El Directorio Ejecutivo del Banco Interamericano de Desarrollo (BID) aprobó una garantía de hasta USD 550 millones para fortalecer las políticas de seguridad y justicia en la Argentina y mejorar el acceso del país a los mercados de capitales.
Esta medida representa la primera vez que el BID otorga una garantía de este tipo al país sudamericano, según informó el organismo internacional.
De acuerdo con el comunicado oficial, la garantía permitirá al país movilizar USD 1.200 millones en financiamiento privado. Este ingreso facilitará la llegada de recursos internacionales, en sintonía con los objetivos del plan de sostenibilidad fiscal pactado con el Fondo Monetario Internacional (FMI). El BID explicó que el apoyo busca “mejorar el acceso a los mercados internacionales de capital, en línea con los objetivos del plan de sostenibilidad fiscal acordado con el FMI”.
El financiamiento se destinará al programa de Políticas Proactivas de Seguridad y Justicia (PROSEJUS), un conjunto de reformas impulsadas por el Gobierno argentino para enfrentar los delitos vinculados a organizaciones criminales.

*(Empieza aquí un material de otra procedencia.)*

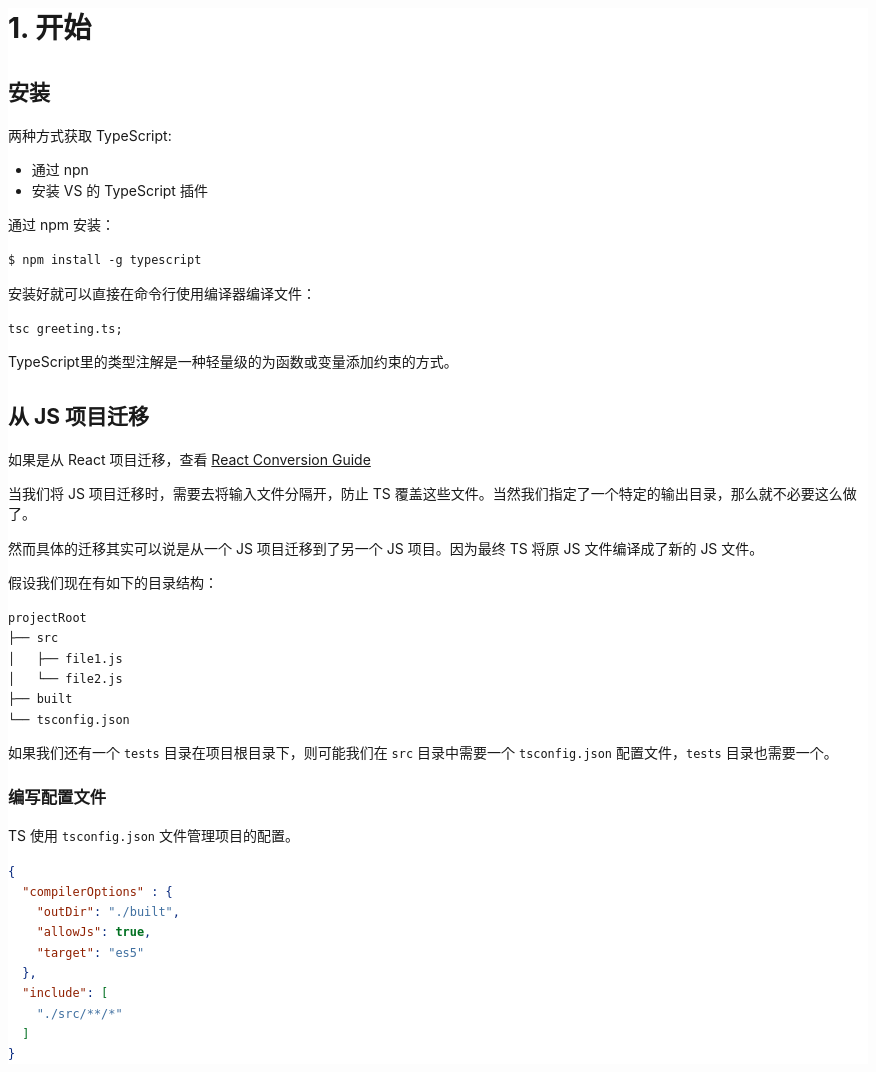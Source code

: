 # 1. 开始

## 安装

两种方式获取 TypeScript:   

+ 通过 npn
+ 安装 VS 的 TypeScript 插件    

通过 npm 安装：   

`$ npm install -g typescript`    

安装好就可以直接在命令行使用编译器编译文件：   

`tsc greeting.ts; `    

TypeScript里的类型注解是一种轻量级的为函数或变量添加约束的方式。     

## 从 JS 项目迁移

如果是从 React 项目迁移，查看 [React Conversion Guide](https://github.com/Microsoft/TypeScript-React-Conversion-Guide#typescript-react-conversion-guide)   

当我们将 JS 项目迁移时，需要去将输入文件分隔开，防止 TS 覆盖这些文件。当然我们指定了一个特定的输出目录，那么就不必要这么做了。   

然而具体的迁移其实可以说是从一个 JS 项目迁移到了另一个 JS 项目。因为最终 TS 将原 JS 文件编译成了新的 JS 文件。   

假设我们现在有如下的目录结构：   

```
projectRoot
├── src
│   ├── file1.js
│   └── file2.js
├── built
└── tsconfig.json
```    

如果我们还有一个 `tests` 目录在项目根目录下，则可能我们在 `src` 目录中需要一个 `tsconfig.json` 配置文件，`tests` 目录也需要一个。     

### 编写配置文件

TS 使用 `tsconfig.json` 文件管理项目的配置。    

```json
{
  "compilerOptions" : {
    "outDir": "./built",
    "allowJs": true,
    "target": "es5"
  },
  "include": [
    "./src/**/*"
  ]
}
```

El proyecto pretende “fortalecer la capacidad del sistema de seguridad y justicia del país para aumentar la efectividad de la persecución penal, la investigación criminal, y la recuperación de activos de origen ilícito”, según consta en el comunicado del BID.

En el marco de la Alianza por la Seguridad, la Justicia y el Desarrollo, el proyecto incluye un enfoque integral y un programa basado en resultados. El objetivo es potenciar las capacidades de las fuerzas federales de seguridad y mejorar la investigación e inteligencia criminal. El BID subrayó que “el costo directo del crimen y la violencia en el país se estima en 3,9% del PIB, superando el promedio regional”.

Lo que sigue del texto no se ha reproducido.